Hace un par de semanas, en la Escuela Infantil La del Soto del Parral hemos tenido la oportunidad de vivir como si fuéramos auténticos campesinos de la Edad Media; una profe preparó la sala de psicomotricidad para que pudiéramos vivir como ellos, aunque sólo fuera por un ratito.
Nada más entrar encontramos la primera parada: una casita, bien delimitada con sus muros y cama incluida, donde los campesinos descansaban y se echaban a dormir después de sus largos días de trabajo. Pudimos entrar y hasta ¡dormir en sus camas!

Tras pasar la noche descansando se levantaban muy temprano para ir a trabajar al campo y recoger lo que habían sembrado: tomates, lechugas, sandías… Y como nosotros no queríamos ser menos, también nos pusimos a recolectar.

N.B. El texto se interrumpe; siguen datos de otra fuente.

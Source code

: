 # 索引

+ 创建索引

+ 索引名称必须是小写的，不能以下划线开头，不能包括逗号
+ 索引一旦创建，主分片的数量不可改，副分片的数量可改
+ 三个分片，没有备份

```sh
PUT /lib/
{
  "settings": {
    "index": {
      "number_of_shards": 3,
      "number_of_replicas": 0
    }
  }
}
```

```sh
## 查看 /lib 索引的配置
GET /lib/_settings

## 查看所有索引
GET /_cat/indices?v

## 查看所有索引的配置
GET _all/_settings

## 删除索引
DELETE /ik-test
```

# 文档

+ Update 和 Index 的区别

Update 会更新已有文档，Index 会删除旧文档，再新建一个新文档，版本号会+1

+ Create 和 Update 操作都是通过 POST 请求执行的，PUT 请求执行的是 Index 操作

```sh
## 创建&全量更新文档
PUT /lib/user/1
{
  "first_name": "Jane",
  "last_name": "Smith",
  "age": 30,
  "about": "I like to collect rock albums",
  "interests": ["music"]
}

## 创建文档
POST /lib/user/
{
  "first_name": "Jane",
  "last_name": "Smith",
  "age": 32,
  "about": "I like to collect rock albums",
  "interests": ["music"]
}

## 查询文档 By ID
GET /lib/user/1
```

Y qué mejor después de recoger todas las verduras y frutas frescas, que llevarlas a casa y comérselas, así que allá que nos fuimos, que ya sabe que después de un duro día de trabajo el estómago necesita sustento. Tomamos asiento y empezamos a repartir la comida en platos y vasos. Una vez que habíamos llenado la tripa, recogimos los cacharros que habíamos manchado y nos echamos una buena siesta para terminar de recuperar fuerzas.
Luego la profe nos enseñó un poco de historia… Los campesinos de la Edad Media hacían más o menos las mismas tareas que un agricultor de hoy, pero con muchos menos recursos, así que su trabajo era más duro y difícil. Además, las tierras que cultivaban no eran suyas, y tenían que entregar parte de la cosecha al dueño de las tierras, el señor feudal que, a cambio, les ofrecía protección.

Lo hemos pasado tan bien que ya tenemos ganas de saber qué nos tienen preparado para el mes que viene… ¿Qué seremos…? ¡¡Ay!!! ¡¡¡Que pase rápido!!!